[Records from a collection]

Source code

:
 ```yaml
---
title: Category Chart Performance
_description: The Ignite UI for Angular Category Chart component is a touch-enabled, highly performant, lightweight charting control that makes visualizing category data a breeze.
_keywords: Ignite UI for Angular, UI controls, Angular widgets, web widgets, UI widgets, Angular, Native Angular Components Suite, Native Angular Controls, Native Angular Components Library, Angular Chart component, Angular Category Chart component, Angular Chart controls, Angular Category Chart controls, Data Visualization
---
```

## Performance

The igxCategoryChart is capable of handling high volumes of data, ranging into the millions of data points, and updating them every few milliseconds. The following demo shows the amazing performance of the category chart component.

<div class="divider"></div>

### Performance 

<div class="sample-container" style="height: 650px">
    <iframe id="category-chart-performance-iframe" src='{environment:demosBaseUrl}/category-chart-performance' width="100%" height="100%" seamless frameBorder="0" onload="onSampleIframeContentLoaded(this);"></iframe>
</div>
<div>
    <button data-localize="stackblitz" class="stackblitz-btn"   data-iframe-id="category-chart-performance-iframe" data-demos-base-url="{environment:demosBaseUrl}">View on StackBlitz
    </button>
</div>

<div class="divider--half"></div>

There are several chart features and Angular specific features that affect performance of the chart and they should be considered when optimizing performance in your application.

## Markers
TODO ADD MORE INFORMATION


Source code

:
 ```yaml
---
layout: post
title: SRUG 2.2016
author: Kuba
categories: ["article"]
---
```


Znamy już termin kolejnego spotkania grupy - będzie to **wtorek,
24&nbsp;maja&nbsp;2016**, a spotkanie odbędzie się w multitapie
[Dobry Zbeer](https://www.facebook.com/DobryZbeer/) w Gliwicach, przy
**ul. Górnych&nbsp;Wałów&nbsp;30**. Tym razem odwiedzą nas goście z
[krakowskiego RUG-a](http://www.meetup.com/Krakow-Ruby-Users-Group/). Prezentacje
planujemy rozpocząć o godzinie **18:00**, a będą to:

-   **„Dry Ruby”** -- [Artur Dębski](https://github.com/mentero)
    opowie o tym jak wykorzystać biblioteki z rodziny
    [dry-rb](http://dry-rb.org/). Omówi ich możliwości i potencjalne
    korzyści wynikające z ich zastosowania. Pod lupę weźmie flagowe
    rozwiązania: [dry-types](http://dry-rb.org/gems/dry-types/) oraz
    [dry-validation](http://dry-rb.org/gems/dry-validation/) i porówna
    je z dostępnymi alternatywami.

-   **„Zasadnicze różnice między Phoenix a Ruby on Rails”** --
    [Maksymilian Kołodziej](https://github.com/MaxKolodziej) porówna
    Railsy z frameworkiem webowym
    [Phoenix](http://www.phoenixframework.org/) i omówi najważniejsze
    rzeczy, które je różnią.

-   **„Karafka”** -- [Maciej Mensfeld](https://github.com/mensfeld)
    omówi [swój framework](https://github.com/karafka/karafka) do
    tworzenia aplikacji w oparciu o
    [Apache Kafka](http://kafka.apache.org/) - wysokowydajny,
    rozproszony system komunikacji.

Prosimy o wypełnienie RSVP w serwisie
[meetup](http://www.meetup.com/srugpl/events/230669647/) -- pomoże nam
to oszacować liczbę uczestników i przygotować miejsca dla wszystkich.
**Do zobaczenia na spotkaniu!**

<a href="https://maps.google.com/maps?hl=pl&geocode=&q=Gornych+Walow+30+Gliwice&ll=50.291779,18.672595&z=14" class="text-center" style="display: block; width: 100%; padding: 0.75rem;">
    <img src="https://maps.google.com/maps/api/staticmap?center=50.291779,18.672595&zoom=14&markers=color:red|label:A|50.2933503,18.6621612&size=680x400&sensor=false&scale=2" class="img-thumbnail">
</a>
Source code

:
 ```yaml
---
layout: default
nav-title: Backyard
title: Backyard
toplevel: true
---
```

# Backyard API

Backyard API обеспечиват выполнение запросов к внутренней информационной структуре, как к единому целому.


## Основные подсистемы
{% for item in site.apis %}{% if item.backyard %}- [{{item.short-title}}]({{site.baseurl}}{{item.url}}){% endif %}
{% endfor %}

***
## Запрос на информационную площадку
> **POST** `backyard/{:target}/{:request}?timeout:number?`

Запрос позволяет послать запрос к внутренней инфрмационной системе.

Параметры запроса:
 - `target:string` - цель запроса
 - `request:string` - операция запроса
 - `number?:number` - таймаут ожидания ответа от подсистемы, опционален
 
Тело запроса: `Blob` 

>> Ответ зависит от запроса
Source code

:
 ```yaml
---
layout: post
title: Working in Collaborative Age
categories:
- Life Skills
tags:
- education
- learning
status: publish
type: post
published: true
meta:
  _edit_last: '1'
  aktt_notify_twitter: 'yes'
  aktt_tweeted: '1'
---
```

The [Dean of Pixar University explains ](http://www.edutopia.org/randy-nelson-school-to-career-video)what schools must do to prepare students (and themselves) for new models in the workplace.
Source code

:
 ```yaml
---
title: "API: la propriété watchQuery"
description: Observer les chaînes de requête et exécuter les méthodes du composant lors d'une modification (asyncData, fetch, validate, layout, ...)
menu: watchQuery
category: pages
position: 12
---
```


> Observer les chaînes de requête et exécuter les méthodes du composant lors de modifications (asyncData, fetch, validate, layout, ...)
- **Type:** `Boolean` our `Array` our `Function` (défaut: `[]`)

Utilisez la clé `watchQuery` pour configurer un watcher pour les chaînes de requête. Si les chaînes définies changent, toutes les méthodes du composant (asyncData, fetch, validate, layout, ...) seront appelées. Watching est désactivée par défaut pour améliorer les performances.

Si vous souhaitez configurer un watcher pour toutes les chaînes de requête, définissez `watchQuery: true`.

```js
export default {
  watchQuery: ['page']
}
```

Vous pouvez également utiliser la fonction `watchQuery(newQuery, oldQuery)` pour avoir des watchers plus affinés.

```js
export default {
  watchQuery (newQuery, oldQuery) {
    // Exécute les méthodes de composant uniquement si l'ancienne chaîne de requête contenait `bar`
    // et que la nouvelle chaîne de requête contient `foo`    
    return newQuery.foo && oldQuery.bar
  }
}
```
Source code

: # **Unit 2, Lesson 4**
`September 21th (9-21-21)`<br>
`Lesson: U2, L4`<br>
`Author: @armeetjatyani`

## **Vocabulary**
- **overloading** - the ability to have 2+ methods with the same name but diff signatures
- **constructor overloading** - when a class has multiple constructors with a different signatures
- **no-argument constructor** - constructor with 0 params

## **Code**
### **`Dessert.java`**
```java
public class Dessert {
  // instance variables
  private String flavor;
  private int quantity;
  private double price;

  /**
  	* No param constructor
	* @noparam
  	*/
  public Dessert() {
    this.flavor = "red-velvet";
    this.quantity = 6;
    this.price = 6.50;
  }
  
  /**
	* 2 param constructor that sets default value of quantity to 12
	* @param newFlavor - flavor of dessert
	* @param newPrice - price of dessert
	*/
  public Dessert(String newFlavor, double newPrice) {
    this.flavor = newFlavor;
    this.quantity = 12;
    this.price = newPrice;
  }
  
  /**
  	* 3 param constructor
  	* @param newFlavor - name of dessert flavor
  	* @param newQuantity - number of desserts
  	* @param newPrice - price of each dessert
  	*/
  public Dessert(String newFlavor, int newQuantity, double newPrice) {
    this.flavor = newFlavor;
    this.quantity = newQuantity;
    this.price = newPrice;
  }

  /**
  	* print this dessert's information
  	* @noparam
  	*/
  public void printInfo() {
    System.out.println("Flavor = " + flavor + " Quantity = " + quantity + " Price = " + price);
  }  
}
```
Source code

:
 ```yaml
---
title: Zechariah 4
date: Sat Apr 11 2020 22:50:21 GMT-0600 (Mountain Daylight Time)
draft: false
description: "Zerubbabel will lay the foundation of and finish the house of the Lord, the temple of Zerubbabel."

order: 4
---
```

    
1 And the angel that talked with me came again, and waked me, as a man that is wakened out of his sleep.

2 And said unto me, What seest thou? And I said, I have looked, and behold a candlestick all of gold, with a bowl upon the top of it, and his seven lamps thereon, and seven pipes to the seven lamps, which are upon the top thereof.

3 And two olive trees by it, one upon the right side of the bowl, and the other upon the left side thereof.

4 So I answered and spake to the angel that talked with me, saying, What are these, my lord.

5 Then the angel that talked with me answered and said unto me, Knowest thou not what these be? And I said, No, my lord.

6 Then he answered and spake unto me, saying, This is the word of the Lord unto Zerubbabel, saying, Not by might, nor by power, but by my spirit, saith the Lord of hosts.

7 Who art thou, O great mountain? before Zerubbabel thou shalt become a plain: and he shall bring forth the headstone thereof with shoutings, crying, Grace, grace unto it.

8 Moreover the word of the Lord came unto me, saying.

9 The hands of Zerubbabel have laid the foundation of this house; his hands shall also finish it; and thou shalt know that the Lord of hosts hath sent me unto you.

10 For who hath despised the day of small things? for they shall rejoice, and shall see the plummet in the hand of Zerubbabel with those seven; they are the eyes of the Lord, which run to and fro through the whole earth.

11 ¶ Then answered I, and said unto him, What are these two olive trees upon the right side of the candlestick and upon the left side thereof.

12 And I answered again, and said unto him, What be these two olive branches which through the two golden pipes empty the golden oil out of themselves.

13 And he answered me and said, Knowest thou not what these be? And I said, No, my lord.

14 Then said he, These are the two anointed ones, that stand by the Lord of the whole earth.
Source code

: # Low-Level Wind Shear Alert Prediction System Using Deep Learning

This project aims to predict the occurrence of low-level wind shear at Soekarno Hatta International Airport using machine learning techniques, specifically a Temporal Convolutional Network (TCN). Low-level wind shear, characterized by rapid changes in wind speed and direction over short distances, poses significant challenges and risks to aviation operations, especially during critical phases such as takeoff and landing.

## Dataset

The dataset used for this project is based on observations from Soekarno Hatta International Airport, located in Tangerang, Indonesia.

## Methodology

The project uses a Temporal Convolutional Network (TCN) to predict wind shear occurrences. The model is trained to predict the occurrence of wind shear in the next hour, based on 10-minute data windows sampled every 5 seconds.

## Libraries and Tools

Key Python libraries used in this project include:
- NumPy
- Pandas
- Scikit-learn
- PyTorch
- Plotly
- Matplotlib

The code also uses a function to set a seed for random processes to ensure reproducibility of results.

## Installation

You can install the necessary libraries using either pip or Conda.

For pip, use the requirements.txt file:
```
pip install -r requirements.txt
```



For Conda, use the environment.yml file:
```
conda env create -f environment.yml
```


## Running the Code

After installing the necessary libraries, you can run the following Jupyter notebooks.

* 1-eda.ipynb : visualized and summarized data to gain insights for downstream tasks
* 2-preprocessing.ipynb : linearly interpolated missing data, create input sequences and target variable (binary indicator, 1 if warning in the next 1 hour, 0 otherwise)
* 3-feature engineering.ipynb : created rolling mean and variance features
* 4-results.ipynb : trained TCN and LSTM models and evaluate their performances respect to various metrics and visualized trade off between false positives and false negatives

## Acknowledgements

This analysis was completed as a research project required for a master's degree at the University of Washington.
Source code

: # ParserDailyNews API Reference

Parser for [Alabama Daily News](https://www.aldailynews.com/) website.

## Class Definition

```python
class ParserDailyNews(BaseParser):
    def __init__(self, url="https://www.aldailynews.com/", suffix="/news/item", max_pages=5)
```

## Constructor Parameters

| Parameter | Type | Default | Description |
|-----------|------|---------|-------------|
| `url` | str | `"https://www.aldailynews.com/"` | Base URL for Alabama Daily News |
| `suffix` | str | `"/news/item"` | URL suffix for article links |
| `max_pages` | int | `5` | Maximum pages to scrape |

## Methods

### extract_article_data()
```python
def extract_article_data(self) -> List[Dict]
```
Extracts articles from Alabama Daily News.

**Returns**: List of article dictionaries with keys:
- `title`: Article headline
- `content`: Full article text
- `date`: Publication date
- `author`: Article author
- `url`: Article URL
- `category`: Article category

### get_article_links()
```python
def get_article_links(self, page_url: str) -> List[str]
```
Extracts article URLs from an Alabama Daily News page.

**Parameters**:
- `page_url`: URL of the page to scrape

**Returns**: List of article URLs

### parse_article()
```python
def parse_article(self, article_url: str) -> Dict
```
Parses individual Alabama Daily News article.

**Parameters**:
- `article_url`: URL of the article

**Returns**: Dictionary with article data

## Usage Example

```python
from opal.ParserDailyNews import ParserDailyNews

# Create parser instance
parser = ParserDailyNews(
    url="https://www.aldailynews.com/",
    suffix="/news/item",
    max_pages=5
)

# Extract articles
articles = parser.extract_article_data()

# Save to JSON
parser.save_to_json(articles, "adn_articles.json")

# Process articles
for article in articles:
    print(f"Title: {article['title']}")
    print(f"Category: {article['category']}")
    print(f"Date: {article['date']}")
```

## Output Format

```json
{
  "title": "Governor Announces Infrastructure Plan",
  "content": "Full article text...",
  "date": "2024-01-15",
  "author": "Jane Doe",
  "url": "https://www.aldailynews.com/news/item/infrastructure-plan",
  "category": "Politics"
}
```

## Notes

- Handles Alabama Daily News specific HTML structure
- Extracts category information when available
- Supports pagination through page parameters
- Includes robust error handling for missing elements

> Task statement: How many lines in the records hold the string "Then"? Answer with only that number.

> Written solution: 4